Когда мы вышли на картофельное поле, зайцы то и дело стали вскакивать из-под моих ног, и непривычный к таким сюрпризам, я как-то не вытерпел, выстрелил и убил зайца.

– Боже мой! Эти проклятые русские! – воскликнул Бауэр, – ведь я же вам толковал, что до осенней охоты нельзя стрелять зайцев под большим штрафом; ну что мы теперь будем делать с вашим зайцем![132]

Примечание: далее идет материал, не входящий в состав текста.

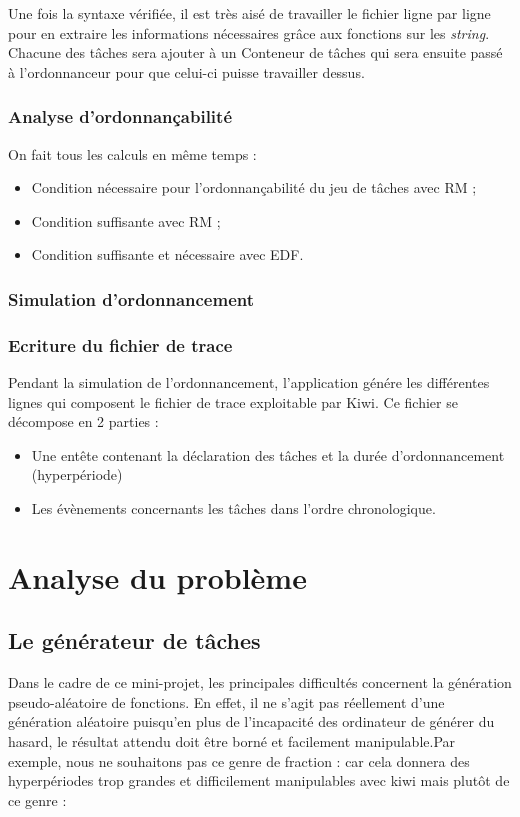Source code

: 				Une fois la syntaxe vérifiée, il est très aisé de travailler le fichier ligne par ligne pour en extraire les informations nécessaires grâce aux fonctions sur les \emph{string}. Chacune des tâches sera ajouter à un Conteneur de tâches qui sera ensuite passé à l'ordonnanceur pour que celui-ci puisse travailler dessus.
			
			\subsection{Analyse d'ordonnançabilité}
				On fait tous les calculs en même temps :
				\begin{itemize}
					\item Condition nécessaire pour l'ordonnançabilité du jeu de tâches avec RM ;
					\item Condition suffisante avec RM ;
					\item Condition suffisante et nécessaire avec EDF.
				\end{itemize}
		
			\subsection{Simulation d'ordonnancement}
			
			\subsection{Ecriture du fichier de trace}
				Pendant la simulation de l'ordonnancement, l'application génére les différentes lignes qui composent le fichier de trace exploitable par Kiwi. Ce fichier se décompose en 2 parties :
					\begin{itemize}
						\item Une entête contenant la déclaration des tâches et la durée d'ordonnancement (hyperpériode)
						\item Les évènements concernants les tâches dans l'ordre chronologique.
					\end{itemize}

	
	
	
\chapter{Analyse du problème}
	\section{Le générateur de tâches}
		Dans le cadre de ce mini-projet, les principales difficultés concernent la génération pseudo-aléatoire de fonctions. En effet, il ne s'agit pas réellement d'une génération aléatoire puisqu'en plus de l'incapacité des ordinateur de générer du hasard, le résultat attendu doit être borné et facilement manipulable.Par exemple, nous ne souhaitons pas ce genre de fraction :
 car cela donnera des hyperpériodes trop grandes et difficilement manipulables avec kiwi mais plutôt de ce genre :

На родине Фет привык к другому – к бесконтрольному отстрелу сотен зайцев и брутальности охотничьих навыков, приводя в тех же воспоминаниях эпизод, о котором, с его слов, «покойный Тургенев говорил, что он ни за что не решился бы его рассказывать, и даже в лицах представлял, как бы он заикался на слове заяц»:

Зная, что гонные зайцы выбирают в лесу дорожки и чистые поляны, на которых могут, прибавив бегу, успешнее уйти от набегающей стаи, я остановился на продолговатой поляне, вдоль прорезаемой лесною дорогою <…> Долго стоял я, прислушиваясь к отдаленному гону; но вот лай все громче и видимо приближается; я весь превратился в слух и через минуту увидал зайца <…> Подпустивши его на довольно близкое расстояние, я выстрелил, и заяц покатился через голову, взмахнув, очевидно, перебитою заднею ногою. Не успел я броситься к своей добыче, как заяц кинулся бежать прямо на меня; я приложился, чтобы добить его из левого ствола, но левый ствол дал осечку. Я решился прижать ружьем зайца к земле <…> но и тут я промахнулся. <…> В жару неудачной гимнастики я не заметил, что стая гончих с яростным лаем обскакала меня и шагах в пятнадцати по дороге от меня схватила закричавшего зайца. Зная, что через минуту от моего зайца не останется ни клочка, я <…> вырвал зайца у них из зубов; но если бы при этом я решился опустить зайца ниже своей головы, то никакие крики не помогли бы <…> Чтобы не держать в руках изувеченного зайца, я со словами «приколи его» передал зайца Жгуну (денщику, помогавшему на охоте. – К. Б.). Тот хладнокровно, доставши из голенища большой складной ножик, прямо отпазаничал зайца, т. е. отрезал ему по коленный сустав ноги.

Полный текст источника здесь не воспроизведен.